I have never really liked anything the Wachovskis have done; I felt the Matrix series failed the rules-consistency test (the underlying premise, of humans as batteries, was ridiculous). I love the novel Cloud Atlas, and felt their attempt to film it was a well-intentioned failure. On the other hand, I thought Michael Straczynski’s Babylon Five was good science fiction. Now they are all collaborating, on a Netflix series called Sense8, which is surprisingly good television, not just at the routine level of a well-working entertainment machine: it is a show which can get away with having a character perform most of a Beethoven piano concerto in an extended scene, or set another in a Mexican museum in which we are treated to a long but interesting conversation about the work of Diego Rivera. The conceit is that eight people around the world are telepathically connected to each other in a cluster, while other people are hunting them down to destroy them, not wishing a new species to come into the world. This kind of complicated back story risks incoherence and deus ex machina, from which the series is not completely exempt. But the story telling has stayed mainly consistent with its own rules about the circumstances in which members of the cluster can see, hear and help one another. The human element has come to the fore as even the weaker members have discovered within themselves skills helpful to the others; among the most interesting is a gay, closeted Mexican actor who is physically and morally rather cowardly, but the guy you call on when you need to tell a persuasive lie or charm someone.

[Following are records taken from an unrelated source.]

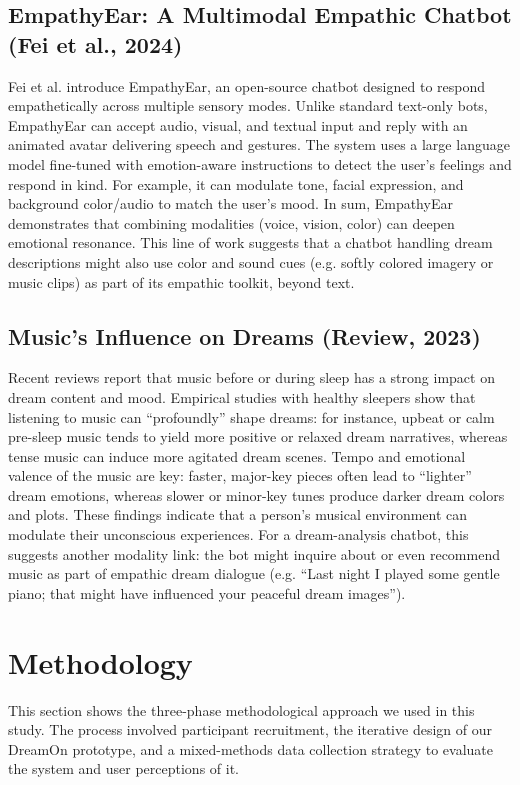 \documentclass[conference]{IEEEtran}
\begin{document}
    \subsection{EmpathyEar: A Multimodal Empathic Chatbot (Fei et al., 2024)}
    Fei et al. introduce EmpathyEar, an open-source chatbot designed to respond empathetically across multiple sensory modes. Unlike standard text-only bots, EmpathyEar can accept audio, visual, and textual input and reply with an animated avatar delivering speech and gestures. The system uses a large language model fine-tuned with emotion-aware instructions to detect the user’s feelings and respond in kind. For example, it can modulate tone, facial expression, and background color/audio to match the user’s mood. In sum, EmpathyEar demonstrates that combining modalities (voice, vision, color) can deepen emotional resonance. This line of work suggests that a chatbot handling dream descriptions might also use color and sound cues (e.g. softly colored imagery or music clips) as part of its empathic toolkit, beyond text.

    \subsection{Music’s Influence on Dreams (Review, 2023)}
    Recent reviews report that music before or during sleep has a strong impact on dream content and mood. Empirical studies with healthy sleepers show that listening to music can “profoundly” shape dreams: for instance, upbeat or calm pre-sleep music tends to yield more positive or relaxed dream narratives, whereas tense music can induce more agitated dream scenes. Tempo and emotional valence of the music are key: faster, major-key pieces often lead to “lighter” dream emotions, whereas slower or minor-key tunes produce darker dream colors and plots. These findings indicate that a person’s musical environment can modulate their unconscious experiences. For a dream-analysis chatbot, this suggests another modality link: the bot might inquire about or even recommend music as part of empathic dream dialogue (e.g. “Last night I played some gentle piano; that might have influenced your peaceful dream images”).
    
	\section{Methodology}
	This section shows the three-phase methodological approach we used in this study. The process involved participant recruitment, the iterative design of our DreamOn prototype, and a mixed-methods data collection strategy to evaluate the system and user perceptions of it.
	
\end{document}
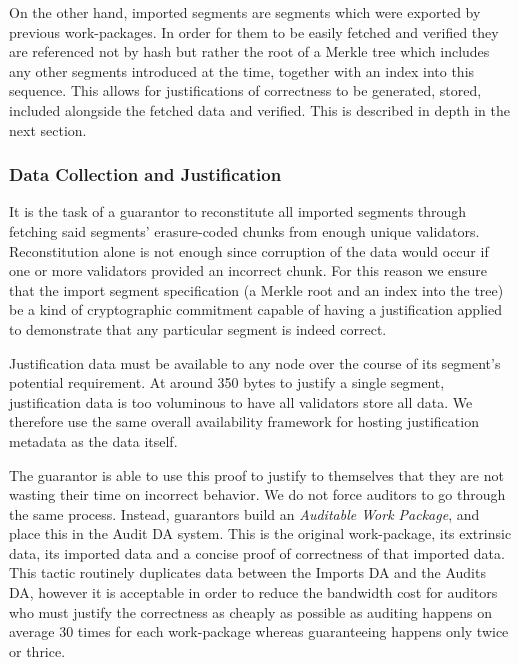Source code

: On the other hand, imported segments are segments which were exported by previous work-packages. In order for them to be easily fetched and verified they are referenced not by hash but rather the root of a Merkle tree which includes any other segments introduced at the time, together with an index into this sequence. This allows for justifications of correctness to be generated, stored, included alongside the fetched data and verified. This is described in depth in the next section.

\subsubsection{Data Collection and Justification}


It is the task of a guarantor to reconstitute all imported segments through fetching said segments' erasure-coded chunks from enough unique validators. Reconstitution alone is not enough since corruption of the data would occur if one or more validators provided an incorrect chunk. For this reason we ensure that the import segment specification (a Merkle root and an index into the tree) be a kind of cryptographic commitment capable of having a justification applied to demonstrate that any particular segment is indeed correct.

Justification data must be available to any node over the course of its segment's potential requirement. At around 350 bytes to justify a single segment, justification data is too voluminous to have all validators store all data. We therefore use the same overall availability framework for hosting justification metadata as the data itself.

The guarantor is able to use this proof to justify to themselves that they are not wasting their time on incorrect behavior. We do not force auditors to go through the same process. Instead, guarantors build an \emph{Auditable Work Package}, and place this in the Audit DA system. This is the original work-package, its extrinsic data, its imported data and a concise proof of correctness of that imported data. This tactic routinely duplicates data between the Imports DA and the Audits DA, however it is acceptable in order to reduce the bandwidth cost for auditors who must justify the correctness as cheaply as possible as auditing happens on average 30 times for each work-package whereas guaranteeing happens only twice or thrice.

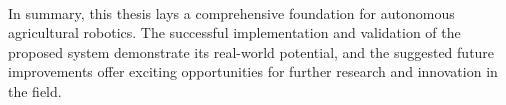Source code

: \paragraph{}In summary, this thesis lays a comprehensive foundation for autonomous agricultural robotics. The successful implementation and validation of the proposed system demonstrate its real-world potential, and the suggested future improvements offer exciting opportunities for further research and innovation in the field.

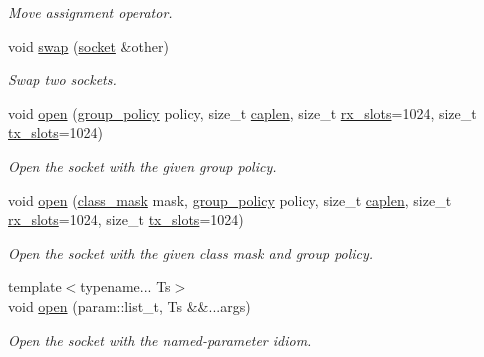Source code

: \begin{DoxyCompactItemize}
\begin{DoxyCompactList}\small\item\em Move assignment operator. \end{DoxyCompactList}\item 
void \hyperlink{classpfq_1_1socket_ac80ebddf3a94f7964c74bf02954704ce}{swap} (\hyperlink{classpfq_1_1socket}{socket} \&other)
\begin{DoxyCompactList}\small\item\em Swap two sockets. \end{DoxyCompactList}\item 
void \hyperlink{classpfq_1_1socket_a432ea40ac382d251b105e3d5987b9b4a}{open} (\hyperlink{namespacepfq_ac41249c8510558905b01fa4d866a38d7}{group\+\_\+policy} policy, size\+\_\+t \hyperlink{classpfq_1_1socket_ab68dbba5ef01041b9c96758c4a9f0a6c}{caplen}, size\+\_\+t \hyperlink{classpfq_1_1socket_a5cf700fc12d67b91df3d669ac4aa737a}{rx\+\_\+slots}=1024, size\+\_\+t \hyperlink{classpfq_1_1socket_a019d15a072c043d6a1333ca0c836da4c}{tx\+\_\+slots}=1024)
\begin{DoxyCompactList}\small\item\em Open the socket with the given group policy. \end{DoxyCompactList}\item 
void \hyperlink{classpfq_1_1socket_ab86880ccdfdd9f875e376c6c8d22a2bb}{open} (\hyperlink{namespacepfq_a96af1f5ed530eff563eb917516758fbb}{class\+\_\+mask} mask, \hyperlink{namespacepfq_ac41249c8510558905b01fa4d866a38d7}{group\+\_\+policy} policy, size\+\_\+t \hyperlink{classpfq_1_1socket_ab68dbba5ef01041b9c96758c4a9f0a6c}{caplen}, size\+\_\+t \hyperlink{classpfq_1_1socket_a5cf700fc12d67b91df3d669ac4aa737a}{rx\+\_\+slots}=1024, size\+\_\+t \hyperlink{classpfq_1_1socket_a019d15a072c043d6a1333ca0c836da4c}{tx\+\_\+slots}=1024)
\begin{DoxyCompactList}\small\item\em Open the socket with the given class mask and group policy. \end{DoxyCompactList}\item 
{\footnotesize template$<$typename... Ts$>$ }\\void \hyperlink{classpfq_1_1socket_a33c3e305c62f5a9f8a0ef74f69097ecf}{open} (param\+::list\+\_\+t, Ts \&\&...args)
\begin{DoxyCompactList}\small\item\em Open the socket with the named-\/parameter idiom. \end{DoxyCompactList}\item 

\end{DoxyCompactItemize}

A Kenyan matutu driver shows up if you need to hot-wire a vehicle, or to drive for you if you are being chased by the bad guys. There is a cop, a hacker, a woman kung fu fighter, a German gangster who is a sociopath and who sits in for the cop at a moment when it is necessary to persuade a supervillain that the heroes have a complete disregard for human life. There are quiet moments when cluster members visit each other just to shoot the breeze, hence the Diego Rivera conversation.

On a higher level, and this is what makes it great television, Sense8 tells stories about widely varying cultures. The Korean kung fu fighter lives in a patriarchal society, confesses to a business crime she didn’t commit in order to protect her father and brother. The Kenyan is trying desperately to obtain AIDS medicine for his mom. The Mexican actor is trying to succeed in a macho world while hiding the fact that he has a male lover to whom he is monogamously committed. This story alone is a lovely example of a new breed of story-telling. The first movie in which I remember seeing gay characters was Mel Brooks’ The Producers, a farce of course, but in which the gay men were relentlessly campy and frivolous. Here, the actor’s lover is a quiet, intellectual, bearded man who is much smarter than him. For older heterosexual viewers who may never in their formative years have known an out gay man, portraying the normality, the every day ups and downs of this relationship, is another way of making the extraordinary ordinary. The hacker is a transgender woman (as is one of the Wachovskis). There is an Indian woman scientist wondering whether to go through with a semi-arranged marriage (and praying to a statue of the elephant god, Ganesh, for guidance). Characters drop little comments that help to paint the worlds they inhabit, and which suggest that the film-makers have tapped into a real knowledge of the various cultures. An Icelandic woman DJ with a famous pianist father comments that Icelanders adore compatriots who became known elsewhere, then came home. This is the kind of dialog that would light up any kind of movie, and take it out of the merely pedestrian realm.